Controversial Srebrenica Report Back on Table

Dutch report on events surrounding the massacre is so broad that both prosecution and defence witnesses are using it.

Controversial Srebrenica Report Back on Table

Dutch report on events surrounding the massacre is so broad that both prosecution and defence witnesses are using it.

Wednesday, 9 November, 2005

When Paul Shoup, an American professor at the University of Virginia, took the stand at the Hague tribunal this week, he argued that it would be unfair to pass judgement on atrocities committed by Bosnian Serb nationalists without taking into consideration the propaganda the population had been exposed to.


Appearing as an expert witness for the defence of Radislav Brdjanin, a Bosnian Serb politician on trial for genocide, Shoup mostly referred to a book he co-authored entitled “The War in Bosnia Herzegovina: Ethnic Conflict and International Intervention.”


But he also drew from what has become known as the “NIOD report”, a 6,000-page account of what happened in Srebrenica, compiled by the respected Netherlands Institute for War Documentation, NIOD.


In a separate tribunal courtroom, another expert witness, Norwegian statistics professor Helge Brunborg, was drawing on the NIOD report for her testimony in the trial of Vidoje Blagojevic and Dragan Jokic, two Bosnian Serb Army officers charged with helping organise the Srebrenica massacre.


But unlike Shoup, Brunborg was testifying for the prosecution.


How is it that both a defence witness and a prosecution witness to ethnic cleansing in Bosnia can draw on the same report to make their case?


Some say this shows how reliable and authoritative the NIOD report is.


The document, commissioned by the Dutch government following criticism of the way its peacekeeping force in the Srebrenica behaved at the time of the massacre, took six years to prepare and has been heralded by many as the most authoritative account of the events of July 1995.


However, critics allege that the massive tome is full of inaccuracies and amounts to a whitewash designed to clear the Dutch of any wrongdoing. They claim that the government-financed report now provides a “one-stop shop” of information for all sides if the conflict, because it was watered down too much for it to take a real position on anything.


According to Jan Willem Honig, senior lecturer in war studies at London’s Kings College and co-author of the highly-praised “Srebrenica, Record of a War Crime”, the truth lies somewhere in between.


Although he says the report “has an aura of independent academic research,” Honig is critical of its length, saying the sheer abundance of information makes it possible for anyone to pluck from it whatever they need to make their point.

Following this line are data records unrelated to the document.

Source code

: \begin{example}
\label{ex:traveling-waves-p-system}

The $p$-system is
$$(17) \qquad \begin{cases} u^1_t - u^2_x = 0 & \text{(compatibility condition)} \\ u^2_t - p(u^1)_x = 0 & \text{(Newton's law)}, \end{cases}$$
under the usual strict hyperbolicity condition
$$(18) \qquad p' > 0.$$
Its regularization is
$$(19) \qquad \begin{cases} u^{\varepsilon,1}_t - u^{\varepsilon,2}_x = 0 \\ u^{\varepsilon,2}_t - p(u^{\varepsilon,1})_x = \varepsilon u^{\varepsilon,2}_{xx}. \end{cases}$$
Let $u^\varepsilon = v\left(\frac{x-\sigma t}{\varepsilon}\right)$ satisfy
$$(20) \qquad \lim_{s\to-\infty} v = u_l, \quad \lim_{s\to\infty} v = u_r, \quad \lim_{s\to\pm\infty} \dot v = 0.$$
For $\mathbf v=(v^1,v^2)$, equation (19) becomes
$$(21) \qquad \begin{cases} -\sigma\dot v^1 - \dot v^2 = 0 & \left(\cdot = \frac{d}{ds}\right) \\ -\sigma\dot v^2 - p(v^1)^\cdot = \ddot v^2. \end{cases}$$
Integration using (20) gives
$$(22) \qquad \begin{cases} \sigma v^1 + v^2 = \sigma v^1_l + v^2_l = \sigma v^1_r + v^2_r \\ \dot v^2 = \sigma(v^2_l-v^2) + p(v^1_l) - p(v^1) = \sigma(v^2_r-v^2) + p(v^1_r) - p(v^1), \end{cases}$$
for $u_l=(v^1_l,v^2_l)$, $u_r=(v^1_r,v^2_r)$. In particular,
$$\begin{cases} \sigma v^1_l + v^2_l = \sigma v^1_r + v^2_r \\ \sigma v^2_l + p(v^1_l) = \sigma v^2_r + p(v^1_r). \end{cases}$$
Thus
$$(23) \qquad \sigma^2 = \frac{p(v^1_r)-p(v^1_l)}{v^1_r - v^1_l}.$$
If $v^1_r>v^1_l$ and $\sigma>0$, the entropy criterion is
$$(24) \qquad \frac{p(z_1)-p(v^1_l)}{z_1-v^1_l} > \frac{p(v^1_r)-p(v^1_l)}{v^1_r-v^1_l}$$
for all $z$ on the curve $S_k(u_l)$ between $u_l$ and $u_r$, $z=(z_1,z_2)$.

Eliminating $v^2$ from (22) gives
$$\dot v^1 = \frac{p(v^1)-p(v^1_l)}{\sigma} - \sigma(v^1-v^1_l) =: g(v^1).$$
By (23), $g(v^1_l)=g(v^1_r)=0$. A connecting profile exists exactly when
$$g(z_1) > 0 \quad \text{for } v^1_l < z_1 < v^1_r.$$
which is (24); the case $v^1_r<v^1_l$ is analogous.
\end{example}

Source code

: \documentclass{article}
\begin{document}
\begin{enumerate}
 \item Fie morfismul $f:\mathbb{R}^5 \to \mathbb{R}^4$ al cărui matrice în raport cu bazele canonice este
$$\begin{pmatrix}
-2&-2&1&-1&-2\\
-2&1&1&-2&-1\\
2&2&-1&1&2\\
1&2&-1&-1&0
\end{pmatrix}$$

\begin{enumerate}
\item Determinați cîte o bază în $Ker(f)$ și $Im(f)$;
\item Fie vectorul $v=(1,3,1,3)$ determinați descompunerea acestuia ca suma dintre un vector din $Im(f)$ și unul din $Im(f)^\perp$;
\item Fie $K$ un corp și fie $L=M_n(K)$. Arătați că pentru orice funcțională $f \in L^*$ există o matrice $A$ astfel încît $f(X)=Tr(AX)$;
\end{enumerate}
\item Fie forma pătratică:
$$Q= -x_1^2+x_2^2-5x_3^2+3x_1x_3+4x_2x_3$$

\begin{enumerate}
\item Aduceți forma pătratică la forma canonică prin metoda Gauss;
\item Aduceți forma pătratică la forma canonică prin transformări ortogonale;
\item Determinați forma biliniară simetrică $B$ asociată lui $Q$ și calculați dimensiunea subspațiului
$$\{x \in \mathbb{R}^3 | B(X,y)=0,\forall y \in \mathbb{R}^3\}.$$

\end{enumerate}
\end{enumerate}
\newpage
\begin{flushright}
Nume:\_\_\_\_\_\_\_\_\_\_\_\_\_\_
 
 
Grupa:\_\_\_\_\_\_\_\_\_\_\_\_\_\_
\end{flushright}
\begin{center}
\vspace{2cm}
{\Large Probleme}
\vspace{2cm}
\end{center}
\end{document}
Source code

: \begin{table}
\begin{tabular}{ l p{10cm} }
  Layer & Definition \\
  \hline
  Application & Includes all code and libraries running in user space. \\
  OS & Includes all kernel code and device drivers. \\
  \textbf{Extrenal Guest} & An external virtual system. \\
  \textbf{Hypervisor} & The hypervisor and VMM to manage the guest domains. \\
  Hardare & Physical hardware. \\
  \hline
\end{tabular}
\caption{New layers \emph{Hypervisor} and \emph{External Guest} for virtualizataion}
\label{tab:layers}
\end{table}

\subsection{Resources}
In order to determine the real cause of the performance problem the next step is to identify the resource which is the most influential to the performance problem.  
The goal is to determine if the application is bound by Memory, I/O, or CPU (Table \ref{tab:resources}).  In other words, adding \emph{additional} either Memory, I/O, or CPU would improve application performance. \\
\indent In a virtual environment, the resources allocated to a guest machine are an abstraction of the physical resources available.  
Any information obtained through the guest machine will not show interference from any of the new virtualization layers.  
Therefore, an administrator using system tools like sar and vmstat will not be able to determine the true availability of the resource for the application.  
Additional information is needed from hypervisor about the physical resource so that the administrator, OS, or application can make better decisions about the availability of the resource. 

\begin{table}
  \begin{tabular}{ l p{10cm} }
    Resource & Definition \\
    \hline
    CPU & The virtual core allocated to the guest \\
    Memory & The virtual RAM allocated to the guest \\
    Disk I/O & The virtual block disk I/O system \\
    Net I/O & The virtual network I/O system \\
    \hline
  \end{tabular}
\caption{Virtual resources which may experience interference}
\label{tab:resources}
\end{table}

This, he says, is a liability because the report is not always consistent.


“It's possible to draw different conclusions from the different parts in the book. Therefore one can imagine it is useful to both defence and prosecution,” he said.


Honig said he found numerous errors in the report as well. For example, he said an explanatory map inserted as a graphic aid to explaining the Bosnian Serb battle plan does not correspond with the plan as described in the text. And neither the written description nor the map accurately describe the actual plan.

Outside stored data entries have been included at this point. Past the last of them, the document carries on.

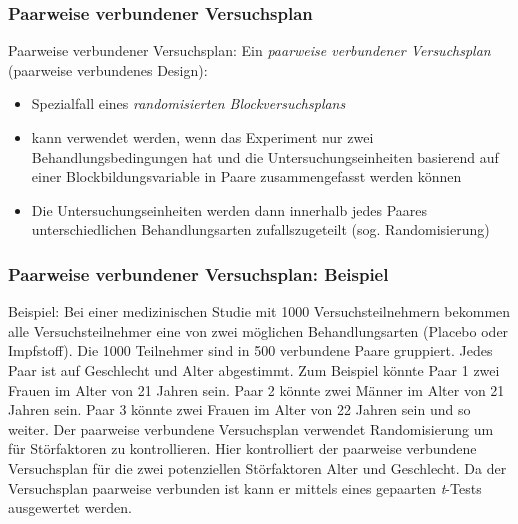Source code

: \documentclass{beamer}
\begin{document}
\begin{frame}
\frametitle{Paarweise verbundener Versuchsplan}

\begin{exampleblock}{Paarweise verbundener Versuchsplan:}
Ein \textit{paarweise verbundener Versuchsplan} (paarweise verbundenes Design):
\begin{itemize}
\item Spezialfall eines \textit{randomisierten Blockversuchsplans}
\item kann verwendet werden, wenn das Experiment nur zwei Behandlungsbedingungen hat und die Untersuchungseinheiten basierend auf einer Blockbildungsvariable in Paare zusammengefasst werden können
\item Die Untersuchungseinheiten werden dann innerhalb jedes Paares unterschiedlichen Behandlungsarten zufallszugeteilt (sog. Randomisierung)
\end{itemize}
\end{exampleblock}
\end{frame}

\begin{frame}
\frametitle{Paarweise verbundener Versuchsplan: Beispiel}
\begin{exampleblock}{Beispiel:}
Bei einer medizinischen Studie mit 1000 Versuchsteilnehmern bekommen alle Versuchsteilnehmer eine von zwei möglichen Behandlungsarten (Placebo oder Impfstoff). Die 1000 Teilnehmer sind in 500 verbundene Paare gruppiert. Jedes Paar ist auf Geschlecht und Alter abgestimmt. Zum Beispiel könnte Paar 1 zwei Frauen im Alter von 21 Jahren sein. Paar 2 könnte zwei Männer im Alter von 21 Jahren sein. Paar 3 könnte zwei Frauen im Alter von 22 Jahren sein und so weiter. Der paarweise verbundene Versuchsplan verwendet Randomisierung um für Störfaktoren zu kontrollieren. Hier kontrolliert der paarweise verbundene Versuchsplan für die zwei potenziellen Störfaktoren Alter und Geschlecht. Da der Versuchsplan paarweise verbunden ist kann er mittels eines gepaarten \textit{t}-Tests ausgewertet werden.
\end{exampleblock}
\end{frame}
\end{document}
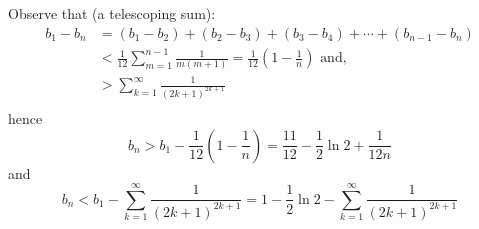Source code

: \documentclass[11pt]{article}
\begin{document}
Observe that (a telescoping sum):
$$ 
\begin{aligned}
b_1 - b_n 
	&= (b_1 - b_2) + (b_2 - b_3) + (b_3 - b_4) + \cdots + (b_{n-1} - b_n) \\
	&< \frac{1}{12} \sum _{m=1} ^{n-1} \frac{1}{m(m+1)} = \frac{1}{12} \left( 1 - \frac{1}{n} \right) \text{\ \ and, } \\
	&>  \sum _{k=1} ^\infty \frac{1}{(2k+1)^{2k+1}} \\
\end{aligned}
$$
hence
$$ b_n > b_1 - \frac{1}{12} \left( 1 - \frac{1}{n} \right) = \frac{11}{12} - \frac{1}{2} \ln 2 + \frac{1}{12n}$$
and
$$ b_n < b_1 - \sum _{k=1} ^\infty \frac{1}{(2k+1)^{2k+1}} = 1 - \frac{1}{2} \ln 2 - \sum _{k=1} ^\infty \frac{1}{(2k+1)^{2k+1}} $$








\printbibliography [title={Reference}]


\end{document}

Worse than the inaccuracies, according to Honig, is the fact that the report has no clear objective.


“They [the researchers] should have considered better what they wanted to establish with the report. That might have saved thousands of pages. With its leisurely narrative approach they shot themselves in the foot. The project escaped their control; it became too big,” he said.

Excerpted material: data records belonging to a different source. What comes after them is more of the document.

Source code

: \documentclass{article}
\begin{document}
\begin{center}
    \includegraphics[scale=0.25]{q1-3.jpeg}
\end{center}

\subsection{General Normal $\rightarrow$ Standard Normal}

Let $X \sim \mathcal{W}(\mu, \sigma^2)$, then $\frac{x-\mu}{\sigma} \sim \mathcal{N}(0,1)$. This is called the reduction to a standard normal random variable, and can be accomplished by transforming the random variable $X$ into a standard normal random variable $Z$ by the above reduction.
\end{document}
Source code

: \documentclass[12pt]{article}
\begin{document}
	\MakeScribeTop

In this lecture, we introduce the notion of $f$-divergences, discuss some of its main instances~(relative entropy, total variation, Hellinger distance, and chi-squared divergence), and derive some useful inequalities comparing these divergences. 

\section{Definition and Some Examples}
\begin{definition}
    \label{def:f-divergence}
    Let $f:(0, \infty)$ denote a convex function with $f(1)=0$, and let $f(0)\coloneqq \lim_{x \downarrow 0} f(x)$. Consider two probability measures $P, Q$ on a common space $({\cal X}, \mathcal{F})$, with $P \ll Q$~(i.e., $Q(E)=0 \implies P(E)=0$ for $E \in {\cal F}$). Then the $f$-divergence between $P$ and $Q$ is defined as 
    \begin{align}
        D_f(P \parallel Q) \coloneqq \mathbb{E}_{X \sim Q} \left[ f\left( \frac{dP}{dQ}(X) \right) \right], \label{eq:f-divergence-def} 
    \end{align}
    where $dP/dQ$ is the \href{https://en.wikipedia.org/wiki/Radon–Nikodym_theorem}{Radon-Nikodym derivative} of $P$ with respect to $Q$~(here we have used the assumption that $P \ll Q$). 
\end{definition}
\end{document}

Honig is not alone in criticising the report. Many readers have complained that the index is poorly organised and full of errors, particularly regarding peoples’ names.


Even those who worked on the NIOD report have been critical of it.


One of the nine NIOD-researchers, anthropologist Ger Duijzings recently told the Dutch newspaper NRC Handelsblad, “Information from sources that I found unreliable, I found back in Part 1 [of the report] – used by [fellow-researcher] Bob de Graaf, if he thought it fitted in his argumentation.”


Now it seems that the controversy surrounding the NIOD report will enter the tribunal’s courtrooms, as witnesses for the defence and prosecution pick and choose what they want from it.


Most recently, former Yugoslav president Slobodan Milosevic indicated that he would likely be using parts of the report as part of his defence.


This can hardly be what its creators had in mind when they set out to create the most authoritative report on Srebrenica to date.


Karen Meirik is an IWPR reporter in The Hague.